Refreshed Tesla Model 3 Isn't Even Remotely Suited For Track Duty

Screenshot: Misha Charoudin
Screenshot: Misha Charoudin

On paper, the recently refreshed Tesla Model 3 Performance is a serious performance bargain. It makes 510 horsepower and can hit 60 mph in a claimed 2.9 seconds while still offering an EPA-estimated range of 303 miles. It also costs a hair under $55,000 before destination, making it quicker and significantly cheaper than the BMW M3. If you just want a quick daily driver, that comparison may be fair, but as YouTuber and frequent Nurburgring driver Misha Charoudin recently found out, the Model 3 Performance is still a bad track car.

Now, that’s not to say that the Model 3 Performance isn’t quick. It definitely still is. Having 510 hp on tap tends to do that. Charoudin also praised the handling quite a few times during his recent test drive, calling it a day and night difference compared to the previous version. So it’s not like Tesla didn’t make any improvements there. It’s also possible that you’ll eventually be able to order a track package in the future that mostly solves the issues he ran into. Until that’s available, though, taking your Model 3 Performance to the track seems like a dangerously bad idea.

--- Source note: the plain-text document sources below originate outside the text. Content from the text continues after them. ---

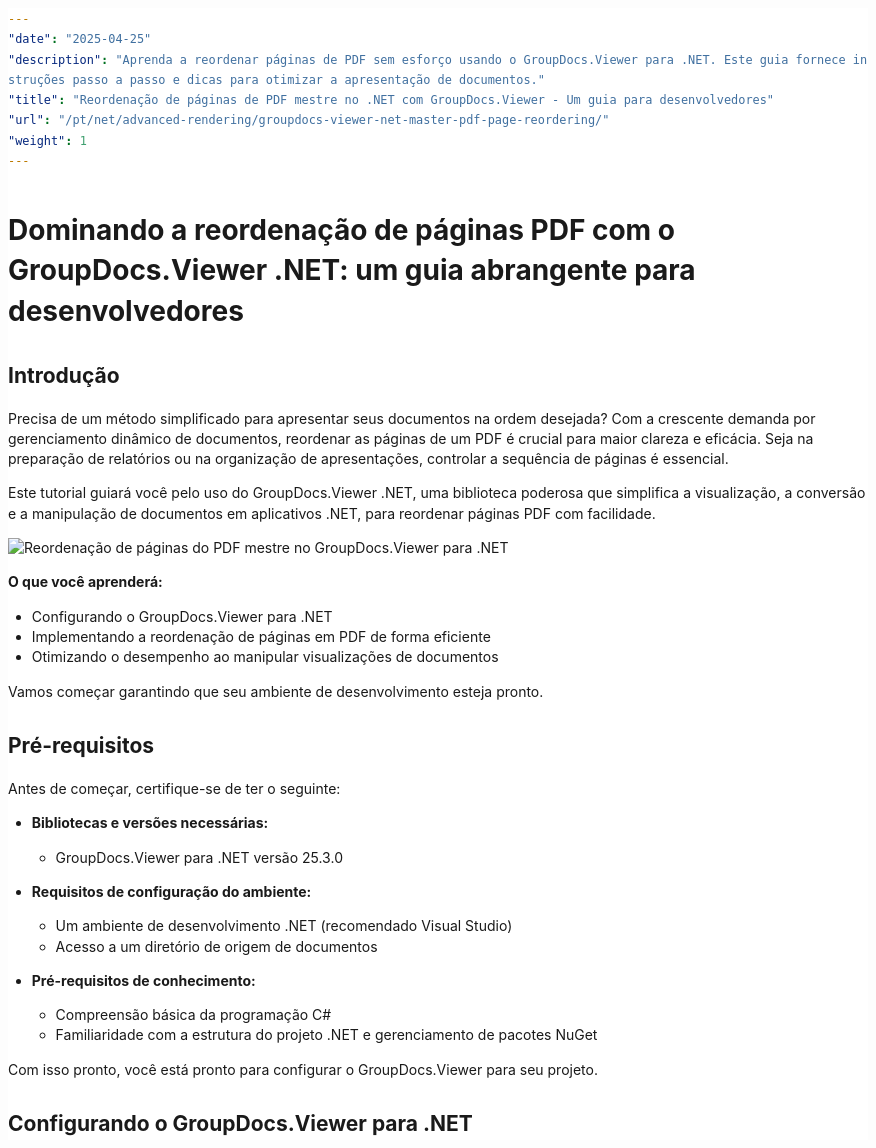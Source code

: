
 ```yaml
---
"date": "2025-04-25"
"description": "Aprenda a reordenar páginas de PDF sem esforço usando o GroupDocs.Viewer para .NET. Este guia fornece instruções passo a passo e dicas para otimizar a apresentação de documentos."
"title": "Reordenação de páginas de PDF mestre no .NET com GroupDocs.Viewer - Um guia para desenvolvedores"
"url": "/pt/net/advanced-rendering/groupdocs-viewer-net-master-pdf-page-reordering/"
"weight": 1
---
```


# Dominando a reordenação de páginas PDF com o GroupDocs.Viewer .NET: um guia abrangente para desenvolvedores

## Introdução

Precisa de um método simplificado para apresentar seus documentos na ordem desejada? Com a crescente demanda por gerenciamento dinâmico de documentos, reordenar as páginas de um PDF é crucial para maior clareza e eficácia. Seja na preparação de relatórios ou na organização de apresentações, controlar a sequência de páginas é essencial.

Este tutorial guiará você pelo uso do GroupDocs.Viewer .NET, uma biblioteca poderosa que simplifica a visualização, a conversão e a manipulação de documentos em aplicativos .NET, para reordenar páginas PDF com facilidade.

![Reordenação de páginas do PDF mestre no GroupDocs.Viewer para .NET](/viewer/advanced-rendering/pdf-page-reordering-img.png)

**O que você aprenderá:**
- Configurando o GroupDocs.Viewer para .NET
- Implementando a reordenação de páginas em PDF de forma eficiente
- Otimizando o desempenho ao manipular visualizações de documentos

Vamos começar garantindo que seu ambiente de desenvolvimento esteja pronto.

## Pré-requisitos

Antes de começar, certifique-se de ter o seguinte:

- **Bibliotecas e versões necessárias:**
  - GroupDocs.Viewer para .NET versão 25.3.0
- **Requisitos de configuração do ambiente:**
  - Um ambiente de desenvolvimento .NET (recomendado Visual Studio)
  - Acesso a um diretório de origem de documentos

- **Pré-requisitos de conhecimento:**
  - Compreensão básica da programação C#
  - Familiaridade com a estrutura do projeto .NET e gerenciamento de pacotes NuGet

Com isso pronto, você está pronto para configurar o GroupDocs.Viewer para seu projeto.

## Configurando o GroupDocs.Viewer para .NET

The biggest problem Charoudin ran into was just how terribly underbraked the car was. The actual attempt at a hot lap begins right before the five-minute mark, but two minutes later, the brakes are on fire, and you can see the smoke billowing out the back in the feed from the rear camera. From that point on, the Model 3 Performance’s lap of the Nurburgring turns into a literal cool-down lap.


Dangerously bad brakes are one thing, but Charoudin ran into battery cooling issues, too. At the beginning of the lap, the car showed a maximum output of about 390 kW or about 520 hp. Closer to the end of what was really only briefly a hot lap, that power had been cut by more than half. We saw as low as 168 kW (about 225 hp), but it’s possible we missed it dropping even lower.

If it had made it through a full hot lap, maybe you could argue the Nurburgring is just really long, and the Model 3 Performance should be plenty capable of handling other, shorter track sessions. When the driver is intentionally driving slow enough to hopefully avoid setting the brakes on fire again and still dealing with power loss, though, it’s probably best to just stay off the track altogether. Or just spend a little more money and get the Hyundai Ioniq 5 N.